Your assignment =>
Return a copy of every line in the records that includes the word "consumers".

The input =>
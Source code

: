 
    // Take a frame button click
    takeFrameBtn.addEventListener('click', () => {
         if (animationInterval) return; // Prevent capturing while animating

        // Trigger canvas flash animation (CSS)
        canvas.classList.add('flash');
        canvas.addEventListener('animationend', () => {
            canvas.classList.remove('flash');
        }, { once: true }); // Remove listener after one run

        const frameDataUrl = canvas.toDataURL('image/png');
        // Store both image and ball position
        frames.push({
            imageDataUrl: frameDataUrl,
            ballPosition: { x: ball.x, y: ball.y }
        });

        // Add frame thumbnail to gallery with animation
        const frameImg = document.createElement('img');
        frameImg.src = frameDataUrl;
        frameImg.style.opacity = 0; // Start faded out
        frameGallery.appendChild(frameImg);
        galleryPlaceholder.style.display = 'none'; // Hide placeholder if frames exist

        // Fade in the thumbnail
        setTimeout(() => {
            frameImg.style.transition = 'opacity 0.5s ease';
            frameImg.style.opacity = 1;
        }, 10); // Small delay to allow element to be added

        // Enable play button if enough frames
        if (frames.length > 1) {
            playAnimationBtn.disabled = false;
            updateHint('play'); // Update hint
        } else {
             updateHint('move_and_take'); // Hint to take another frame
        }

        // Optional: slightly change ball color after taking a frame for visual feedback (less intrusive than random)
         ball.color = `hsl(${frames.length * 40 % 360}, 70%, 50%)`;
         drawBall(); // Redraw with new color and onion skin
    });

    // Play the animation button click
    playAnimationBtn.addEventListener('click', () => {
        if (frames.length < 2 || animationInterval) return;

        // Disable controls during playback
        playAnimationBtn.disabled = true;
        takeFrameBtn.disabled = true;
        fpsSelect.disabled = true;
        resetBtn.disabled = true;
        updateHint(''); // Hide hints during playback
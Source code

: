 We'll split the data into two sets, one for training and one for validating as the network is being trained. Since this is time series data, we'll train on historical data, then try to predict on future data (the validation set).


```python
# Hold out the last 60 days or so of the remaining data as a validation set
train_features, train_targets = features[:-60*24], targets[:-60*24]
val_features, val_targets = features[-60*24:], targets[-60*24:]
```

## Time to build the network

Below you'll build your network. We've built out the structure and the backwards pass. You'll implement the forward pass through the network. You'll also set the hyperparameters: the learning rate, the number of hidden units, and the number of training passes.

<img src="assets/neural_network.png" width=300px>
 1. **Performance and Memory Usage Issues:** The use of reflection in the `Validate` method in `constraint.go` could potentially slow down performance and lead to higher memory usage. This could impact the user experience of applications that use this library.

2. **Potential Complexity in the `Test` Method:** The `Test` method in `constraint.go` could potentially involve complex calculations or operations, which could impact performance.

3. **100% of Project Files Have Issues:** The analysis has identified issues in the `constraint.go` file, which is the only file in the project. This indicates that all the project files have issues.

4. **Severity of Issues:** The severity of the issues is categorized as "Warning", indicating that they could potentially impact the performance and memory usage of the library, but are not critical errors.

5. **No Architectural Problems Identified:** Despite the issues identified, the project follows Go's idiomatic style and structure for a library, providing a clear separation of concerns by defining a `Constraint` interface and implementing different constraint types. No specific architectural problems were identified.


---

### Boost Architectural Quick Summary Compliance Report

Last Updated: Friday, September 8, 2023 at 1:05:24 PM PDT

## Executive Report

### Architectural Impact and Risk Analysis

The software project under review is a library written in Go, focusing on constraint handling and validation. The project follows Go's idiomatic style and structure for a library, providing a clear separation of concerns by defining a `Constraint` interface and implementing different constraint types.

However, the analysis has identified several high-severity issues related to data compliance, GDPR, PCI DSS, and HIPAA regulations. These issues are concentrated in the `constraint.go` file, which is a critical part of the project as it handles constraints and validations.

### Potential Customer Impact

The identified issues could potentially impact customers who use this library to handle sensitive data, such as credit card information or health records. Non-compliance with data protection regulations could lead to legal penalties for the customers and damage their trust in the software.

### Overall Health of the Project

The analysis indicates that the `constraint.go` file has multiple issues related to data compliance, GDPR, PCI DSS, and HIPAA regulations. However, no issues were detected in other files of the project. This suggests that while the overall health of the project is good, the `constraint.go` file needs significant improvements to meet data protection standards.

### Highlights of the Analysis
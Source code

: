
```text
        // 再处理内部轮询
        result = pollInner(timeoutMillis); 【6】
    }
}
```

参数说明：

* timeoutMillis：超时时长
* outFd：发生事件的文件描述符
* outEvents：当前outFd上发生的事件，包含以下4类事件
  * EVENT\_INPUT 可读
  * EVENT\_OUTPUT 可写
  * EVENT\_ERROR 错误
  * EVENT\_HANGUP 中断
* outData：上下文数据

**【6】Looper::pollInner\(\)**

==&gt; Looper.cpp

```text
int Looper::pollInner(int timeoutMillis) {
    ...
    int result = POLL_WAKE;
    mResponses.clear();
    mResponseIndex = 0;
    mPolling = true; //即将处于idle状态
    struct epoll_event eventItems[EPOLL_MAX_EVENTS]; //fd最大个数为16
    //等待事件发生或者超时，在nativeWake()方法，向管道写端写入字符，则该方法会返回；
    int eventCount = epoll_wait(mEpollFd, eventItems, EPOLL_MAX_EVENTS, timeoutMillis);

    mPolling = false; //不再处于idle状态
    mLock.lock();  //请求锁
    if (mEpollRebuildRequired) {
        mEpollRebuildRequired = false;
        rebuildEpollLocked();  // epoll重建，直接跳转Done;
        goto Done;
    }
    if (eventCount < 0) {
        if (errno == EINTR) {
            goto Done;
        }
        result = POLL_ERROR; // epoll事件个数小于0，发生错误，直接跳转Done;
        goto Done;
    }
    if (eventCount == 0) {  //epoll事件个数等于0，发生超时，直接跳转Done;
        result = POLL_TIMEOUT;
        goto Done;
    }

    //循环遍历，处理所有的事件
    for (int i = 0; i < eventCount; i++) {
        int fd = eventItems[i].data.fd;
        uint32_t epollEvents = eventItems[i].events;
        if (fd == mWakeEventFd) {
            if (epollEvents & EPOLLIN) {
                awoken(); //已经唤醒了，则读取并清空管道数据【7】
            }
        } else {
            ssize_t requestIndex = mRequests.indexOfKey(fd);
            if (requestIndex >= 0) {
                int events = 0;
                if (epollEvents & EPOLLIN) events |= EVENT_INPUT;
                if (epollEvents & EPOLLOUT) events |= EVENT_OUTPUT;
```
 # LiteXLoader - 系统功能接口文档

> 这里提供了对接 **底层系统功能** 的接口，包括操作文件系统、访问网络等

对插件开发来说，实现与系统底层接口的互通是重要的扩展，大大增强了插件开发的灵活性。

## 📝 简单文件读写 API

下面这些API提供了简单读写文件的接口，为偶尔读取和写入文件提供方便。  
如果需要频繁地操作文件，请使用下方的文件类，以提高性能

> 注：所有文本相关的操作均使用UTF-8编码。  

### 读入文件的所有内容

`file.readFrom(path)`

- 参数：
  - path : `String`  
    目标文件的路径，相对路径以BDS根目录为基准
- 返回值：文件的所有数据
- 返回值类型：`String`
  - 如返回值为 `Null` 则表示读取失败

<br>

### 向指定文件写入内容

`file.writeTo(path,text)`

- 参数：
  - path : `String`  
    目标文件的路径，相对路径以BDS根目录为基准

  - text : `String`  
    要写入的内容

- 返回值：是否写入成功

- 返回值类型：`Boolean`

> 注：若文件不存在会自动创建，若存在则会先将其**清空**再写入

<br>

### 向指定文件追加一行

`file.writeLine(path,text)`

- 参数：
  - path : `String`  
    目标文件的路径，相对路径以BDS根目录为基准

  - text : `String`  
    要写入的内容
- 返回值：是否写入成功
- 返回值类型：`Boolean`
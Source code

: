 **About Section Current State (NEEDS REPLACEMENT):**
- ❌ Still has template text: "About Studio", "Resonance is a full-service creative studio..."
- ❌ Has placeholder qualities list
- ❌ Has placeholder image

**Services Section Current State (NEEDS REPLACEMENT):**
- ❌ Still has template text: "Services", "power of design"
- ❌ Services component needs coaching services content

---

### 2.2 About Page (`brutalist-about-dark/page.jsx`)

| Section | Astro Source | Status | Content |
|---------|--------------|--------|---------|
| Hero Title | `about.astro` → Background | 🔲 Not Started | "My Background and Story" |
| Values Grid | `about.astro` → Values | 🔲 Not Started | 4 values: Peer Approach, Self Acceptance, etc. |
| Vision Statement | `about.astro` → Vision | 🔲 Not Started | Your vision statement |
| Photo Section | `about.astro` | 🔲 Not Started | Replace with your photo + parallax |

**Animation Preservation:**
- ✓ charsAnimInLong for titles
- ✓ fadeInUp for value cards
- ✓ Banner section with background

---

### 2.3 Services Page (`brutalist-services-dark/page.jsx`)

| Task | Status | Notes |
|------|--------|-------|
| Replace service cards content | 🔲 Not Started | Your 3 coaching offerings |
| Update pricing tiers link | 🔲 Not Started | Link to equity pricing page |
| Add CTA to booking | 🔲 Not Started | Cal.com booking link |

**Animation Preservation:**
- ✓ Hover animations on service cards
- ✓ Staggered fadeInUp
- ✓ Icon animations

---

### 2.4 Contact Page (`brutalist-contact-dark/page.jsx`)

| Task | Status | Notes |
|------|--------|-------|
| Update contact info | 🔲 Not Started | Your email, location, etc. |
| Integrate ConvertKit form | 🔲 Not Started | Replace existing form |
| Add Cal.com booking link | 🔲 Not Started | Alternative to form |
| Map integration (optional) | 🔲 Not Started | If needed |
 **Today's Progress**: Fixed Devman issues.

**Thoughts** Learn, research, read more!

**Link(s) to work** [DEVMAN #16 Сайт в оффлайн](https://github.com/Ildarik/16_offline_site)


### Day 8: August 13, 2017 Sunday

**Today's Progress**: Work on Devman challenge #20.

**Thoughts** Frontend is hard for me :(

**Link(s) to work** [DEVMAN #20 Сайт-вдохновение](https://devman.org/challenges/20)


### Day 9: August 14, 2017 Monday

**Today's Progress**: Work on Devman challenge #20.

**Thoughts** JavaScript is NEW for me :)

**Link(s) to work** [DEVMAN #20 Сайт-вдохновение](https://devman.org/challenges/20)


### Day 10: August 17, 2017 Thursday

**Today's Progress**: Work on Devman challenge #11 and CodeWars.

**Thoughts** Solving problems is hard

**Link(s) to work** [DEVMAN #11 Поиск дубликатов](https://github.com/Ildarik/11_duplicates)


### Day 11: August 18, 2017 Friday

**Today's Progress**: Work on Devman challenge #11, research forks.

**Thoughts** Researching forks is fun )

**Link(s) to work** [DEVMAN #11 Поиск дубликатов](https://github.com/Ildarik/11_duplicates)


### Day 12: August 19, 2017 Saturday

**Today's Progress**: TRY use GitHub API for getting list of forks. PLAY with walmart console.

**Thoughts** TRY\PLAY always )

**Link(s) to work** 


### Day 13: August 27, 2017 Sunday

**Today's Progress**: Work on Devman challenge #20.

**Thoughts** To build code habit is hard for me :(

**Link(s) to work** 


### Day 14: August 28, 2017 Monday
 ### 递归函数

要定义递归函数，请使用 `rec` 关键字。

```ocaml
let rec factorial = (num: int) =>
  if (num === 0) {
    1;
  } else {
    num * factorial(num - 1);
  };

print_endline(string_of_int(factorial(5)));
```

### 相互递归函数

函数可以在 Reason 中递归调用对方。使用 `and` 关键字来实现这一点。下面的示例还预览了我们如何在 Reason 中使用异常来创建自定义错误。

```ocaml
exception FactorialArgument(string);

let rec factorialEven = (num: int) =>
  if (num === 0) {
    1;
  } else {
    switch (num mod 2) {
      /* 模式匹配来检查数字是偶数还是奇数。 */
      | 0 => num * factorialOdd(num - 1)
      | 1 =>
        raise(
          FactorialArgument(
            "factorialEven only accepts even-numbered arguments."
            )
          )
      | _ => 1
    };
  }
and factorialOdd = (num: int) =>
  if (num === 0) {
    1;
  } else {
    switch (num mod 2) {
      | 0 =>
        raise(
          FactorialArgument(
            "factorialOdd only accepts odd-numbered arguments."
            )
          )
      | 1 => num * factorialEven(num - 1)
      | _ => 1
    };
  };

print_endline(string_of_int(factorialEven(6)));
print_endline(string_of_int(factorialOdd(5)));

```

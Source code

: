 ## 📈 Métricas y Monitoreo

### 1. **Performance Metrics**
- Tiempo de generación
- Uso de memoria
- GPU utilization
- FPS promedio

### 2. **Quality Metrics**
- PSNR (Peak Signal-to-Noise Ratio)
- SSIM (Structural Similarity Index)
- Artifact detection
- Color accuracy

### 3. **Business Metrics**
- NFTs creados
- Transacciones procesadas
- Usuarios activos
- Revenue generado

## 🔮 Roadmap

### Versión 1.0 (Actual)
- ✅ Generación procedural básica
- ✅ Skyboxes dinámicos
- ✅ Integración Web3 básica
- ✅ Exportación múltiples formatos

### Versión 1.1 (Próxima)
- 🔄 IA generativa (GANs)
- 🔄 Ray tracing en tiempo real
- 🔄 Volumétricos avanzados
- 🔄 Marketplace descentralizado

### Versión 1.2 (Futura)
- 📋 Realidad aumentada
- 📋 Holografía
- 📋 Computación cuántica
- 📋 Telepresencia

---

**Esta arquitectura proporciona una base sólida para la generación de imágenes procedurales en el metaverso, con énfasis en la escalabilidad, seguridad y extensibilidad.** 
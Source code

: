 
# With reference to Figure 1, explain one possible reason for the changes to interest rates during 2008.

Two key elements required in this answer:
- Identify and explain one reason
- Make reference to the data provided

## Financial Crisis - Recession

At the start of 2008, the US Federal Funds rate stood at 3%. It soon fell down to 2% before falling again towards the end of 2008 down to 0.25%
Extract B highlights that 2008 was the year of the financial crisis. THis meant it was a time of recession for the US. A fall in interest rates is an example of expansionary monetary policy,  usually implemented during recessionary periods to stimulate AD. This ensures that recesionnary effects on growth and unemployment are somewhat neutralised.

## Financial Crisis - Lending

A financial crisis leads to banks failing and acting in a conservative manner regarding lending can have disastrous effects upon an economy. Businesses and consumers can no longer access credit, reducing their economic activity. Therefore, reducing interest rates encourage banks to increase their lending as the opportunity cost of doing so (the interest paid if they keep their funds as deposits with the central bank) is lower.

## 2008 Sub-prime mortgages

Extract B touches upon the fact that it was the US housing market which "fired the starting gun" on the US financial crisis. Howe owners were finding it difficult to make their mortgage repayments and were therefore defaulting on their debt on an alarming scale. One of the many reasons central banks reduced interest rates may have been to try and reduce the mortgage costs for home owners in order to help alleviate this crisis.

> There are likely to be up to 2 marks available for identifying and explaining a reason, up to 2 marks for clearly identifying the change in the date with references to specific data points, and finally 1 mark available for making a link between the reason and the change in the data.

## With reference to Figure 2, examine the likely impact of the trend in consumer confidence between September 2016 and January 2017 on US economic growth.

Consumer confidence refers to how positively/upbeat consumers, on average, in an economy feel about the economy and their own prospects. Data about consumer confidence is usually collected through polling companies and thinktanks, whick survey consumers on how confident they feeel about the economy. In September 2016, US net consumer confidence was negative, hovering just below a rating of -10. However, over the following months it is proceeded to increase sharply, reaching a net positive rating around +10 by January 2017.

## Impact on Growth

Exercise answer =>
A financial crisis leads to banks failing and acting in a conservative manner regarding lending can have disastrous effects upon an economy. Businesses and consumers can no longer access credit, reducing their economic activity. Therefore, reducing interest rates encourage banks to increase their lending as the opportunity cost of doing so (the interest paid if they keep their funds as deposits with the central bank) is lower.
Consumer confidence refers to how positively/upbeat consumers, on average, in an economy feel about the economy and their own prospects. Data about consumer confidence is usually collected through polling companies and thinktanks, whick survey consumers on how confident they feeel about the economy. In September 2016, US net consumer confidence was negative, hovering just below a rating of -10. However, over the following months it is proceeded to increase sharply, reaching a net positive rating around +10 by January 2017.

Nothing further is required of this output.